I disagree. You can't say "distros will sort that out", otherwise why
bother having a GNOME developer platform at all? You might as well say
that every GNOME release could be totally different as long as it was
parallel installable, which is totally not the point of parallel
installability. Clearly that'd be crazy:

- GNOME is quite big, you don't really want 8 copies of it in memory at
  once.

- Developers don't like constantly rewriting their apps to use new APIs,
  eg while s/alterProperty()/setProperty()/ may make a Java API more
  consistent for newcomers it just annoys people who already wrote their
  code and now have to go through and change it.

- Old interfaces stick around for ages. There are still a significant
  number of GTK+ 1 based apps in everyday usage.

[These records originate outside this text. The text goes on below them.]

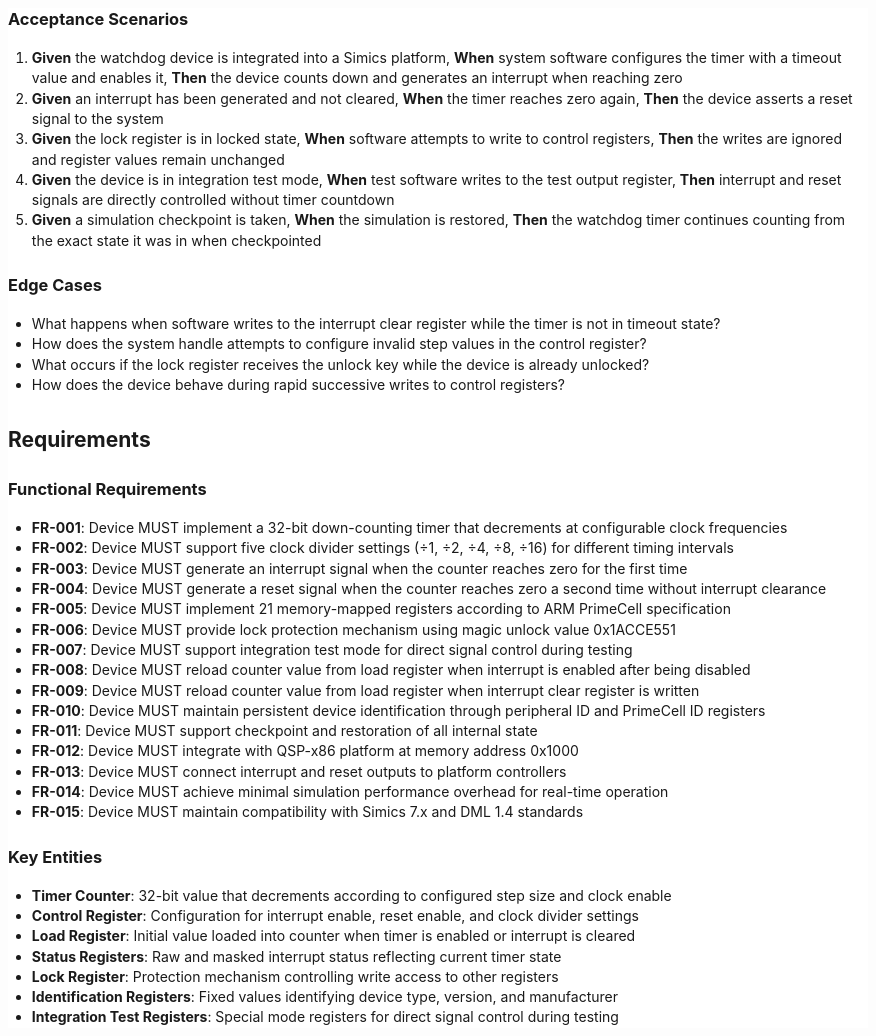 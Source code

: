 ### Acceptance Scenarios
1. **Given** the watchdog device is integrated into a Simics platform, **When** system software configures the timer with a timeout value and enables it, **Then** the device counts down and generates an interrupt when reaching zero
2. **Given** an interrupt has been generated and not cleared, **When** the timer reaches zero again, **Then** the device asserts a reset signal to the system
3. **Given** the lock register is in locked state, **When** software attempts to write to control registers, **Then** the writes are ignored and register values remain unchanged
4. **Given** the device is in integration test mode, **When** test software writes to the test output register, **Then** interrupt and reset signals are directly controlled without timer countdown
5. **Given** a simulation checkpoint is taken, **When** the simulation is restored, **Then** the watchdog timer continues counting from the exact state it was in when checkpointed

### Edge Cases
- What happens when software writes to the interrupt clear register while the timer is not in timeout state?
- How does the system handle attempts to configure invalid step values in the control register?
- What occurs if the lock register receives the unlock key while the device is already unlocked?
- How does the device behave during rapid successive writes to control registers?

## Requirements

### Functional Requirements
- **FR-001**: Device MUST implement a 32-bit down-counting timer that decrements at configurable clock frequencies
- **FR-002**: Device MUST support five clock divider settings (÷1, ÷2, ÷4, ÷8, ÷16) for different timing intervals
- **FR-003**: Device MUST generate an interrupt signal when the counter reaches zero for the first time
- **FR-004**: Device MUST generate a reset signal when the counter reaches zero a second time without interrupt clearance
- **FR-005**: Device MUST implement 21 memory-mapped registers according to ARM PrimeCell specification
- **FR-006**: Device MUST provide lock protection mechanism using magic unlock value 0x1ACCE551
- **FR-007**: Device MUST support integration test mode for direct signal control during testing
- **FR-008**: Device MUST reload counter value from load register when interrupt is enabled after being disabled
- **FR-009**: Device MUST reload counter value from load register when interrupt clear register is written
- **FR-010**: Device MUST maintain persistent device identification through peripheral ID and PrimeCell ID registers
- **FR-011**: Device MUST support checkpoint and restoration of all internal state
- **FR-012**: Device MUST integrate with QSP-x86 platform at memory address 0x1000
- **FR-013**: Device MUST connect interrupt and reset outputs to platform controllers
- **FR-014**: Device MUST achieve minimal simulation performance overhead for real-time operation
- **FR-015**: Device MUST maintain compatibility with Simics 7.x and DML 1.4 standards

### Key Entities
- **Timer Counter**: 32-bit value that decrements according to configured step size and clock enable
- **Control Register**: Configuration for interrupt enable, reset enable, and clock divider settings
- **Load Register**: Initial value loaded into counter when timer is enabled or interrupt is cleared
- **Status Registers**: Raw and masked interrupt status reflecting current timer state
- **Lock Register**: Protection mechanism controlling write access to other registers
- **Identification Registers**: Fixed values identifying device type, version, and manufacturer
- **Integration Test Registers**: Special mode registers for direct signal control during testing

Just saying that it's not GNOMEs problem and distros should sort it out
has another weakness: ISVs who want to distribute their own binaries
don't use distro package management. Ever. That includes *all*
proprietary ISVs. It also includes third party open source projects who
aren't big enough to be widely packaged, or projects (like Wine) which
are but provide their own binaries because downstream screw it up so
often.

It was a policy decision made a long time ago that GNOME should be
usable by proprietary software, that's why it's LGPL, that's why ABI
stability is seen as important, etc.

So I'll reiterate that I don't see the point of the bindings release as
you can't make any assumptions at all about what the user has if they
claim to have GNOME bindings 2.8 - it could quite literally be any set
of ABIs at all. Likewise users can't say "Hmm, I have bindings 2.8 but
this app needs 2.6, so it should work". 

If you are going to rely on apt to sort it all out, then quite apart
from shafting ISVs there's also no need for a bindings release as apt
will quite happily (assuming a perfect world) install any old package
regardless of when or how it's released.